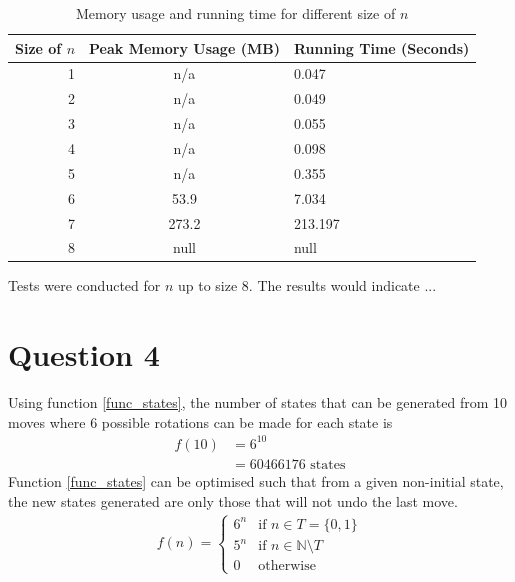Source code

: \documentclass[]{article}
\begin{document}
\begin{table}[H]
\begin{center}
	\begin{tabular}{|r|c|l|}
		\hline
		Size of \(n\)&Peak Memory Usage (MB)&Running Time (Seconds)\\
		\hline
		1&n/a&0.047\\
		2&n/a&0.049\\
		3&n/a&0.055\\
		4&n/a&0.098\\
		5&n/a&0.355\\
		6&53.9&7.034\\
		7&273.2&213.197\\
		8&null&null\\
		\hline
		
	\end{tabular}\caption{Memory usage and running time for different size of \(n\)}\end{center}
	\label{table:mem_usage}
\end{table}

Tests were conducted for \(n\) up to size 8. The results would indicate ...

\section*{Question 4}
Using function \ref{func_states}, the number of states that can be generated from 10 moves where 6 possible rotations can be made for each state is
\begin{equation*}
\begin{split}
  f(10) & = 6^{10} \\
		  & = 60466176\text{ states}
\end{split}
\end{equation*}								
Function \ref{func_states} can be optimised such that from a given non-initial state, the new states generated are only those that will not undo the last move.
\begin{equation}
\begin{split}
f(n) =
\begin{cases}
	6^{n} & \text{if }n \in T = \{0, 1\}\\
	5^{n} & \text{if }n \in \mathbb{N} \setminus T\\
	0 & \text{otherwise}
\end{cases}
\end{split}
\end{equation}	
\end{document}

● ● ● ● ●

**ASSIGNMENT:**
Which lines in the records above contain the word "tabular"? Copy each one.

**FINAL ANSWER:**
	\begin{tabular}{|r|c|l|}
	\end{tabular}\caption{Memory usage and running time for different size of \(n\)}\end{center}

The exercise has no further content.